Climate change wasn’t a polarized issue until the fossil fuel industry helped make it one. Despite its own in-house research, the oil industry has spent decades promoting scientific misinformation and sabotaging political action.
“It is now pretty clearly agreed that the CO2 content will rise 25% by 2000. This could increase the average temperature near the earth's surface by 7 degrees Fahrenheit. This in turn could raise the level of the sea by 10 feet. Goodbye New York. Goodbye Washington, for that matter. We have no data on Seattle.” —Memo by Daniel P. Moynihan, September 17, 1969
The frightening world that Moynihan describes is one where climate change is left mostly unchecked.
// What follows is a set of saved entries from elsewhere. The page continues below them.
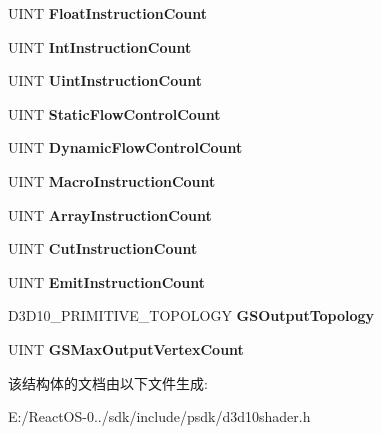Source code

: \begin{DoxyCompactItemize}
U\+I\+NT {\bfseries Float\+Instruction\+Count}
\item 
\mbox{\label{struct___d3_d10___s_h_a_d_e_r___d_e_s_c_a3ea246fd1e93a28b3c82d0cad7f29ac1}} 
U\+I\+NT {\bfseries Int\+Instruction\+Count}
\item 
\mbox{\label{struct___d3_d10___s_h_a_d_e_r___d_e_s_c_a3f82bd4b5d0d1b701f4be7ee01557f57}} 
U\+I\+NT {\bfseries Uint\+Instruction\+Count}
\item 
\mbox{\label{struct___d3_d10___s_h_a_d_e_r___d_e_s_c_aa10c7ee277f8dc056e5e034560997ca5}} 
U\+I\+NT {\bfseries Static\+Flow\+Control\+Count}
\item 
\mbox{\label{struct___d3_d10___s_h_a_d_e_r___d_e_s_c_a389fbef31c1508698f3bc5a4030acbab}} 
U\+I\+NT {\bfseries Dynamic\+Flow\+Control\+Count}
\item 
\mbox{\label{struct___d3_d10___s_h_a_d_e_r___d_e_s_c_a3fdd38651618210b3df8288a7c9cd81a}} 
U\+I\+NT {\bfseries Macro\+Instruction\+Count}
\item 
\mbox{\label{struct___d3_d10___s_h_a_d_e_r___d_e_s_c_a73a296984f73ca8e253c8e211af8fedf}} 
U\+I\+NT {\bfseries Array\+Instruction\+Count}
\item 
\mbox{\label{struct___d3_d10___s_h_a_d_e_r___d_e_s_c_a7b8f49ea179e29b736d7a94a187e2109}} 
U\+I\+NT {\bfseries Cut\+Instruction\+Count}
\item 
\mbox{\label{struct___d3_d10___s_h_a_d_e_r___d_e_s_c_a534ba6a7c08ec1e38da15d685f4ac928}} 
U\+I\+NT {\bfseries Emit\+Instruction\+Count}
\item 
\mbox{\label{struct___d3_d10___s_h_a_d_e_r___d_e_s_c_a776c639777e5ce09aeeb6e6f66d1f5ed}} 
D3\+D10\+\_\+\+P\+R\+I\+M\+I\+T\+I\+V\+E\+\_\+\+T\+O\+P\+O\+L\+O\+GY {\bfseries G\+S\+Output\+Topology}
\item 
\mbox{\label{struct___d3_d10___s_h_a_d_e_r___d_e_s_c_a8b659fbcd6a00b3ed1abeeea0010bd5a}} 
U\+I\+NT {\bfseries G\+S\+Max\+Output\+Vertex\+Count}
\end{DoxyCompactItemize}


该结构体的文档由以下文件生成\+:\begin{DoxyCompactItemize}
\item 
E\+:/\+React\+O\+S-\/0../sdk/include/psdk/d3d10shader.\+h\end{DoxyCompactItemize}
But this, and worse impacts, are not unfathomable. If the last few years of extreme weather have taught us anything, it’s that millions of lives can be upended at lesser levels of warming. The world still isn’t doing enough today to avert catastrophic impacts. Even if every nation fully implements its pledges under the Paris climate agreement, we are still likely to face 5 degrees Fahrenheit (3 degrees Celsius) of warming. So much hinges on delivering more ambitious emissions cuts. It’s why climate experts have taken to urging that every fraction of a degree matters.
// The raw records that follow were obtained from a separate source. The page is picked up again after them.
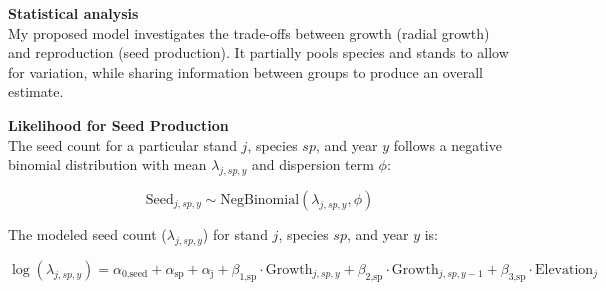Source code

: \documentclass[11pt,letter]{article}
\begin{document}
\textbf{Statistical analysis}\\
My proposed model investigates the trade-offs between growth (radial growth) and reproduction (seed production). It partially pools species and stands to allow for variation, while sharing information between groups to produce an overall estimate.\par

\textbf{Likelihood for Seed Production}\\

The seed count for a particular stand \(j\), species \(sp\), and year \(y\) follows a negative binomial distribution with mean \(\lambda_{j,sp,y}\) and dispersion term \(\phi\):

\[
\text{Seed}_{j,sp,y} \sim \text{NegBinomial}(\lambda_{j,sp,y}, \phi)
\]

The modeled seed count (\(\lambda_{j,sp,y}\)) for stand \(j\), species \(sp\), and year \(y\) is:

\[
\log(\lambda_{j, sp, y}) =\alpha_{\text{0,seed}} + \alpha_{\text{sp}} + \alpha_{\text{j}} + \beta_{\text{1,sp}} \cdot \text{Growth}_{j,sp,y} + \beta_{\text{2,sp}} \cdot \text{Growth}_{j,sp,y-1} + \beta_{\text{3,sp}} \cdot \text{Elevation}_{j}
\]
\end{document}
“It is entirely possible that there will be countervailing effects. For example, an increase of dust in the atmosphere would tend to lower temperatures, and might offset the CO2 effect. Similarly, it is possible to conceive fairly mammoth man-made efforts to countervail the CO2 rise. (E.g., stop burning fossil fuels.)”
—Memo by Daniel P. Moynihan, September 17, 1969
The most interesting part of the memo is its clear moral clarity. To avoid this fate, the world will need to take “mammoth” steps, like stopping burning fossil fuels. A sign of how successful the fossil fuel industry’s misinformation campaigns were in subsequent years is that the “fossil fuels” themselves dropped out of political rhetoric altogether. In fact, the concept of transitioning away from fossil fuels was never seriously considered in international climate negotiations until 2023, the first time it was included in the final agreement.
“In any event, I would think this is a subject that the Administration ought to get involved with. It is a natural for NATO. Perhaps the first order of business is to begin a worldwide monitoring system. At present, I believe only the United States is doing any serious monitoring, and we have only one or two stations. Hugh Heffner knows a great deal about this, as does also the estimable Bob White, head of the U.S. Weather Bureau. (Teddy White's brother.)” —Memo by Daniel P. Moynihan, September 17, 1969
The short memo contains a surprising range of arguments that are still relevant today, including that climate action requires both political leadership and international cooperation.
Even in 1969 it was possible to imagine technologies (solar and electric cars among them) that could replace fossil fuels. Thanks to technological advancement, it’s become even easier to imagine a future without fossil fuels. Though we can’t correct for the wasted time derailed by fossil fuel misinformation campaigns and science conspiracy theories, we still have it in our power to take action today. The challenge, then as now, is one of political will.